I am stuck on something very basic. Coming from NginX and Traefik

demuxer86 · May 17, 2023, 10:39pm

1. The problem I’m having:

All works good until I try reverse_proxy.

2. Error messages and/or full log output:

Blockquote


May 17 22:24:29 caddy caddy[1039]: {"level":"error","ts":1684362269.5702627,"logger":"http.log.error","msg":"EOF","request":{

3. Caddy version:

2.6.4

4. How I installed and ran Caddy:

running directly as a system service

a. System environment:

on Ubuntu 20.4 server

b. Command:

I don't know what you mean.  I run it and the web page works, but not the reverse proxy

d. My complete Caddy config:

firewall.domain.cc {
        reverse_proxy 10.20.80.1:82

}


# The Caddyfile is an easy way to configure your Caddy web server.
#
# Unless the file starts with a global options block, the first
# uncommented line is always the address of your site.
#
# To use your own domain name (with automatic HTTPS), first make
# sure your domain's A/AAAA DNS records are properly pointed to
# this machine's public IP, then replace ":80" below with your
# domain name.

:80 {
        # Set this path to your site's directory.
        root * /var/www/html

        # Enable the static file server.
        file_server

        # Another common task is to set up a reverse proxy:
        # reverse_proxy localhost:8080

        # Or serve a PHP site through php-fpm:
        # php_fastcgi localhost:9000
}

# Refer to the Caddy docs for more information:
# https://caddyserver.com/docs/caddyfile

I had Traefik working for the longest time. I was having a lot of trouble getting Caddy working, but I finally have it up and running. I can get to my basic web page- you can see @ hacura.cc

The problem is, any reverse proxy I try doesn’t work. I think it’s not getting the certs it needs. I have no idea how to enable logs. The documentation on the official website is clear, but since I don’t know what I am doing I can’t figure it out without examples. I am using caddyfile, I hope I don’t have to use JSON. It’s something really basic. I know it’s not my firewall. I can’t imagine it’s any other service in my network either… but who knows. Any help is greatly appreciated.

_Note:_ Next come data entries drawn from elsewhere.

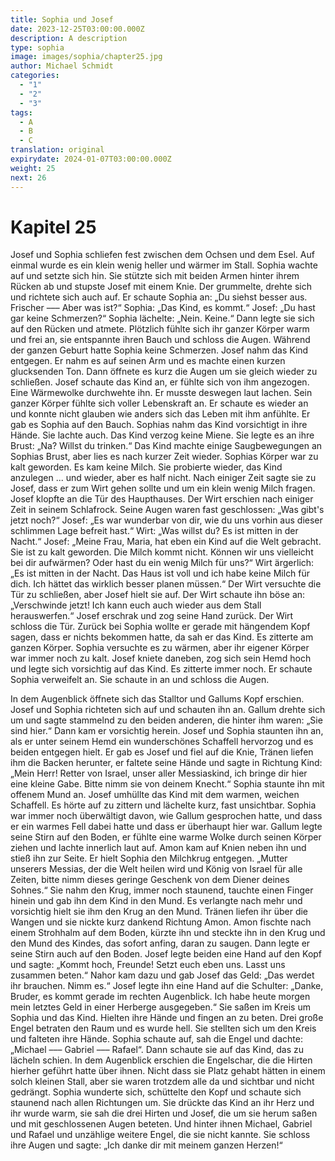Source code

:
 ```yaml
---
title: Sophia und Josef
date: 2023-12-25T03:00:00.000Z
description: A description
type: sophia
image: images/sophia/chapter25.jpg
author: Michael Schmidt
categories:
  - "1"
  - "2"
  - "3"
tags:
  - A
  - B
  - C
translation: original
expirydate: 2024-01-07T03:00:00.000Z
weight: 25
next: 26
---
```


# Kapitel 25

Josef und Sophia schliefen fest zwischen dem Ochsen und dem Esel.
Auf einmal wurde es ein klein wenig heller und wärmer im Stall.
Sophia wachte auf und setzte sich hin.
Sie stützte sich mit beiden Armen hinter ihrem Rücken ab und stupste Josef mit einem Knie.
Der grummelte, drehte sich und richtete sich auch auf.
Er schaute Sophia an: „Du siehst besser aus.
Frischer ––– Aber was ist?“
Sophia: „Das Kind, es kommt.“
Josef: „Du hast gar keine Schmerzen?“
Sophia lächelte: „Nein.
Keine.“
Dann legte sie sich auf den Rücken und atmete.
Plötzlich fühlte sich ihr ganzer Körper warm und frei an, sie entspannte ihren Bauch und schloss die Augen.
Während der ganzen Geburt hatte Sophia keine Schmerzen.
Josef nahm das Kind entgegen.
Er nahm es auf seinen Arm und es machte einen kurzen glucksenden Ton.
Dann öffnete es kurz die Augen um sie gleich wieder zu schließen.
Josef schaute das Kind an, er fühlte sich von ihm angezogen.
Eine Wärmewolke durchwehte ihn.
Er musste deswegen laut lachen.
Sein ganzer Körper fühlte sich voller Lebenskraft an.
Er schaute es wieder an und konnte nicht glauben wie anders sich das Leben mit ihm anfühlte.
Er gab es Sophia auf den Bauch.
Sophias nahm das Kind vorsichtigt in ihre Hände.
Sie lachte auch.
Das Kind verzog keine Miene.
Sie legte es an ihre Brust: „Na?
Willst du trinken.“
Das Kind machte einige Saugbewegungen an Sophias Brust, aber lies es nach kurzer Zeit wieder.
Sophias Körper war zu kalt geworden.
Es kam keine Milch.
Sie probierte wieder, das Kind anzulegen ... und wieder, aber es half nicht.
Nach einiger Zeit sagte sie zu Josef, dass er zum Wirt gehen sollte und um ein klein wenig Milch fragen.
Josef klopfte an die Tür des Haupthauses.
Der Wirt erschien nach einiger Zeit in seinem Schlafrock.
Seine Augen waren fast geschlossen: „Was gibt's jetzt noch?“
Josef: „Es war wunderbar von dir, wie du uns vorhin aus dieser schlimmen Lage befreit hast.“
Wirt: „Was willst du?
Es ist mitten in der Nacht.“
Josef: „Meine Frau, Maria, hat eben ein Kind auf die Welt gebracht.
Sie ist zu kalt geworden.
Die Milch kommt nicht.
Können wir uns vielleicht bei dir aufwärmen?
Oder hast du ein wenig Milch für uns?“
Wirt ärgerlich: „Es ist mitten in der Nacht.
Das Haus ist voll und ich habe keine Milch für dich.
Ich hättet das wirklich besser planen müssen.“
Der Wirt versuchte die Tür zu schließen, aber Josef hielt sie auf.
Der Wirt schaute ihn böse an: „Verschwinde jetzt! Ich kann euch auch wieder aus dem Stall herauswerfen.“
Josef erschrak und zog seine Hand zurück.
Der Wirt schloss die Tür.
Zurück bei Sophia wollte er gerade mit hängendem Kopf sagen, dass er nichts bekommen hatte, da sah er das Kind.
Es zitterte am ganzen Körper.
Sophia versuchte es zu wärmen, aber ihr eigener Körper war immer noch zu kalt.
Josef kniete daneben, zog sich sein Hemd hoch und legte sich vorsichtig auf das Kind.
Es zitterte immer noch.
Er schaute Sophia verweifelt an.
Sie schaute in an und schloss die Augen.

In dem Augenblick öffnete sich das Stalltor und Gallums Kopf erschien.
Josef und Sophia richteten sich auf und schauten ihn an.
Gallum drehte sich um und sagte stammelnd zu den beiden anderen, die hinter ihm waren: „Sie sind hier.“
Dann kam er vorsichtig herein.
Josef und Sophia staunten ihn an, als er unter seinem Hemd ein wunderschönes Schaffell hervorzog und es beiden entgegen hielt.
Er gab es Josef und fiel auf die Knie, Tränen liefen ihm die Backen herunter, er faltete seine Hände und sagte in Richtung Kind: „Mein Herr! Retter von Israel, unser aller Messiaskind, ich bringe dir hier eine kleine Gabe.
Bitte nimm sie von deinem Knecht.“
Sophia staunte ihn mit offenem Mund an.
Josef umhüllte das Kind mit dem warmen, weichen Schaffell.
Es hörte auf zu zittern und lächelte kurz, fast unsichtbar.
Sophia war immer noch überwältigt davon, wie Gallum gesprochen hatte, und dass er ein warmes Fell dabei hatte und dass er überhaupt hier war.
Gallum legte seine Stirn auf den Boden, er fühlte eine warme Wolke durch seinen Körper ziehen und lachte innerlich laut auf.
Amon kam auf Knien neben ihn und stieß ihn zur Seite.
Er hielt Sophia den Milchkrug entgegen.
„Mutter unserers Messias, der die Welt heilen wird und König von Israel für alle Zeiten, bitte nimm dieses geringe Geschenk von dem Diener deines Sohnes.“
Sie nahm den Krug, immer noch staunend, tauchte einen Finger hinein und gab ihn dem Kind in den Mund.
Es verlangte nach mehr und vorsichtig hielt sie ihm den Krug an den Mund.
Tränen liefen ihr über die Wangen und sie nickte kurz dankend Richtung Amon.
Amon fischte nach einem Strohhalm auf dem Boden, kürzte ihn und steckte ihn in den Krug und den Mund des Kindes, das sofort anfing, daran zu saugen.
Dann legte er seine Stirn auch auf den Boden.
Josef legte beiden eine Hand auf den Kopf und sagte: „Kommt hoch, Freunde! Setzt euch eben uns.
Lasst uns zusammen beten.“
Nahor kam dazu und gab Josef das Geld: „Das werdet ihr brauchen.
Nimm es.“
Josef legte ihn eine Hand auf die Schulter: „Danke, Bruder, es kommt gerade im rechten Augenblick.
Ich habe heute morgen mein letztes Geld in einer Herberge ausgegeben.“
Sie saßen im Kreis um Sophia und das Kind.
Hielten ihre Hände und fingen an zu beten.
Drei große Engel betraten den Raum und es wurde hell.
Sie stellten sich um den Kreis und falteten ihre Hände.
Sophia schaute auf, sah die Engel und dachte: „Michael ––– Gabriel ––– Rafael“.
Dann schaute sie auf das Kind, das zu lächeln schien.
In dem Augenblick erschien die Engelschar, die die Hirten hierher geführt hatte über ihnen.
Nicht dass sie Platz gehabt hätten in einem solch kleinen Stall, aber sie waren trotzdem alle da und sichtbar und nicht gedrängt.
Sophia wunderte sich, schüttelte den Kopf und schaute sich staunend nach allen Richtungen um.
Sie drückte das Kind an ihr Herz und ihr wurde warm, sie sah die drei Hirten und Josef, die um sie herum saßen und mit geschlossenen Augen beteten.
Und hinter ihnen Michael, Gabriel und Rafael und unzählige weitere Engel, die sie nicht kannte.
Sie schloss ihre Augen und sagte: „Ich danke dir mit meinem ganzen Herzen!“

matt · May 17, 2023, 11:21pm

How are you 100% sure of that? (It might not be, but it often is.)

The error message, EOF, means that Caddy is receiving that “end of file” message when contacting your backend at 10.20.30.1:82.

Try doing curl -v "http://10.20.30.1:82" on the same machine as Caddy and see what happens.

demuxer86 · May 17, 2023, 11:25pm

I only say that because everything was working fine with Traefik, and I didn’t change anything in my firewall except the IP that port 80 and 443 points to. In fact, I can routinely switch back to Traefik, change the IP in the firewall, and everything works again. I guess there has to be something else in my network that I’m missing…

Here is the output of the code you requested


user@caddy:/var$ curl -v "http://10.20.80.1:82"
*   Trying 10.20.80.1:82...
* Connected to 10.20.80.1 (10.20.80.1) port 82 (#0)
> GET / HTTP/1.1
> Host: 10.20.80.1:82
> User-Agent: curl/7.81.0
> Accept: */*
>
* Empty reply from server
* Closing connection 0
curl: (52) Empty reply from server

Also, this is the same behavior I was getting on two different attempts with Portainer. I was so frustrated I made a whole new VM, fresh from an Ubuntu ISO, and all it runs is Caddy. You’re right, it may be my firewall… I don’t understand this stuff well enough to rule that out… but I don’t see what would be different than Traefik.

matt · May 17, 2023, 11:40pm

Yeah, so that machine is just getting an empty reply from the backend. It looks like it’s connecting fine but the backend is sending an empty response. I would focus on troubleshooting your backend config.

From the Caddy side everything looks fine.

demuxer86 · May 17, 2023, 11:42pm

When you say backend config… you mean, for example, my firewall’s GUI? Or Truenas? Or Portainer? …these are the services I am trying to reach via subdomains, and they all work fine when I fire up Traefik and switch my router’s port forwarding to point to Traefik.

matt · May 17, 2023, 11:44pm

I don’t know – I’m not familiar with any of them. Probably whatever is listening on 10.20.30.1:82. It’s sending an empty reply to Caddy.

demuxer86 · May 17, 2023, 11:45pm

I just don’t see how. If I type in 10.20.30.1:82, it pops up my firewall GUI no problem.

matt · May 18, 2023, 12:12am

From the same machine as the curl command and Caddy?

francislavoie · May 18, 2023, 12:18am

demuxer86:

:80 {
        # Set this path to your site's directory.
        root * /var/www/html

        # Enable the static file server.
        file_server

        # Another common task is to set up a reverse proxy:
        # reverse_proxy localhost:8080

        # Or serve a PHP site through php-fpm:
        # php_fastcgi localhost:9000
}

You should remove this stuff from your config though, this is preventing HTTP->HTTPS redirects from working in Caddy. That stuff is just meant as a default/example, not something you should keep.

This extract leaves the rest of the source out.